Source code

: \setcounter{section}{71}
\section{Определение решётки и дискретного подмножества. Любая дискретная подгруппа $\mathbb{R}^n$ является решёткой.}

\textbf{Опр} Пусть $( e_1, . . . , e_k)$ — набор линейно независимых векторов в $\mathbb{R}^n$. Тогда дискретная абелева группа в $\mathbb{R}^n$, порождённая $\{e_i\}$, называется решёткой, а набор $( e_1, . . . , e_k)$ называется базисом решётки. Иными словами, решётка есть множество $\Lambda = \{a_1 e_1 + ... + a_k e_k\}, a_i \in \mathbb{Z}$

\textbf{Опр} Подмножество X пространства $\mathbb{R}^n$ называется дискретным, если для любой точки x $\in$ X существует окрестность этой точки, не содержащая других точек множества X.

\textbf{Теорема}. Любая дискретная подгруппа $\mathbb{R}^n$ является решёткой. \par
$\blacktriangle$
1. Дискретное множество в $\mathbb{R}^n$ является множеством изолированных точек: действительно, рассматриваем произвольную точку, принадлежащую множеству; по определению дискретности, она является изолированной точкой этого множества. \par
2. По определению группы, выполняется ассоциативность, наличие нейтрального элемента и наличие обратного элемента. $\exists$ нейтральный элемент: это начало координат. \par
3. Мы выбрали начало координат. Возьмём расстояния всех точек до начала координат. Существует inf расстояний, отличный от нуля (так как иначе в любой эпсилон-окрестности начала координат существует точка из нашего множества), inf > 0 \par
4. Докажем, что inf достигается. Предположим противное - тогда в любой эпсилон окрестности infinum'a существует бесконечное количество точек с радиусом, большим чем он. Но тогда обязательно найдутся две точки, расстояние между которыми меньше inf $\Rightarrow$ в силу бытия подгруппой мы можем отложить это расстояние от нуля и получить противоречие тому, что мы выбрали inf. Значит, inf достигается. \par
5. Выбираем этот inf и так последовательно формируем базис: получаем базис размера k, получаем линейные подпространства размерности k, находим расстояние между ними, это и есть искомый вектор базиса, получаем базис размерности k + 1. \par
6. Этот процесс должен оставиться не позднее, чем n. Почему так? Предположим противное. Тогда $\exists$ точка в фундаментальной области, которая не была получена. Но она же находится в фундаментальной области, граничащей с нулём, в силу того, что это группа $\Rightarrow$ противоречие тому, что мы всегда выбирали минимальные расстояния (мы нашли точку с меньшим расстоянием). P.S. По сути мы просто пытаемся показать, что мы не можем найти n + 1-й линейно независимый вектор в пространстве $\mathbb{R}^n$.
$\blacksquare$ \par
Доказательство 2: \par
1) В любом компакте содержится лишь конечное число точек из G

● ● ● ● ●

Which lines of the records contain the word "textbf"? Copy each of them.

\textbf{Опр} Пусть $( e_1, . . . , e_k)$ — набор линейно независимых векторов в $\mathbb{R}^n$. Тогда дискретная абелева группа в $\mathbb{R}^n$, порождённая $\{e_i\}$, называется решёткой, а набор $( e_1, . . . , e_k)$ называется базисом решётки. Иными словами, решётка есть множество $\Lambda = \{a_1 e_1 + ... + a_k e_k\}, a_i \in \mathbb{Z}$
\textbf{Опр} Подмножество X пространства $\mathbb{R}^n$ называется дискретным, если для любой точки x $\in$ X существует окрестность этой точки, не содержащая других точек множества X.
\textbf{Теорема}. Любая дискретная подгруппа $\mathbb{R}^n$ является решёткой. \par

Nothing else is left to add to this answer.